KUALA LUMPUR (Dec 19): RAM Ratings has reaffirmed its AA3/Stable rating on Edra Energy Sdn Bhd's sukuk wakalah of up to RM5.09 billion in nominal value (2018/2030), based on the company's strong liquidity, which will enable it to weather further delays in the completion of its gas turbine power plant in Alor Gajah, Melaka.
In a statement, the rating agency said its view is premised on a letter of undertaking from Edra Power Holdings Sdn Bhd (rated AA1/Stable by RAM), which is Edra Energy's sole shareholder, to irrevocably and unconditionally provide liquidity support to the company as and when required, to preserve its finance service coverage ratio (FSCR) at a minimum of 1.5 times.
It said the engineering, procurement, construction and commissioning contractors for the 2,242MW power plant has revised the completion timeline several times due to capacity restrictions imposed during the height of the pandemic as well as three key teething issues discovered during commissioning.
These issues have since been resolved, with Edra Energy indicating that the plant is on track to meet the latest targeted commercial operation dates of Jan 15, 2022 and March 1, 2022 for two generating blocks.
"Under our sensitised scenario, however, we have assumed further completion delays — an additional one to two months for the remaining two GBs — to cater for unforeseen circumstances.
"As the project involves fixed financial obligations, the additional delay will cause a cash flow mismatch, creating a larger cumulative liquidity gap of approximately RM480 mil under this scenario," RAM said.
It expects Edra Power to bridge the gap, to maintain a minimum annual FSCR of 1.5 times throughout the tenure of the sukuk.
"No additional liquidity injection is required under management's base case expectations," it added.
Edra Power and its group of subsidiaries had RM1.13 billion of unencumbered cash as at end-July 2021, RAM said, and any repatriation of the funds will require advance planning.
Coupled with the RM250 million of undrawn credit facilities, the expected shortfall will be sufficiently covered. Based on its sensitised case, RAM said the first shortfall is anticipated in July 2022.
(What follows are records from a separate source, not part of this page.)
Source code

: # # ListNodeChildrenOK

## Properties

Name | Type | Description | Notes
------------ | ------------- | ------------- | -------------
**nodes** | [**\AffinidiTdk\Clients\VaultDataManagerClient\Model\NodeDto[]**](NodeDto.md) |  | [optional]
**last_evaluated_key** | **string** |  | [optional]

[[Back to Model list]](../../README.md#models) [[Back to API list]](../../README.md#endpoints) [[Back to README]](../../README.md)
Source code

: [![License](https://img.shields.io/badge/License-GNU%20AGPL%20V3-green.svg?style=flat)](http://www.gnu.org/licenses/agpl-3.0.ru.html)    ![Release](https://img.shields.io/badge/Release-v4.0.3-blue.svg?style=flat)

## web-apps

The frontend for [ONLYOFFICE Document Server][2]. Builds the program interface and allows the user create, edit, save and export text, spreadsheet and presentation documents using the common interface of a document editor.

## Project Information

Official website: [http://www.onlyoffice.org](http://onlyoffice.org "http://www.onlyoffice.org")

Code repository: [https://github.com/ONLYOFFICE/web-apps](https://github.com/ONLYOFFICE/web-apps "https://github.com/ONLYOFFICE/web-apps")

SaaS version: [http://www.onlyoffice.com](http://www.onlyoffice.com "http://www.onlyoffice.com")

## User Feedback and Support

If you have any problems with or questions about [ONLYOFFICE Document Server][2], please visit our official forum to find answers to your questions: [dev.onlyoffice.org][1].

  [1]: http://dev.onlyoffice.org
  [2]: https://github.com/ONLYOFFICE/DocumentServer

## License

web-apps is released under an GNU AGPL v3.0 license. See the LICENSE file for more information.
"Looking ahead, we do not discount the possibility of further operational hiccups from the use of new technology for a plant of this scale. We have accounted for this by assuming a longer forced outage duration and consequently lower cash flow generation under our sensitised cash flow projection.
"Edra Energy would be able to rely on its long-term service agreement with GE Global Parts & Products GmbH (the equipment supplier) which provides guarantees on output, heat rates, planned and unplanned outages. The latter also commits to making available critical and strategic spares in a timely manner until the end of the 36-month warranty period," said RAM.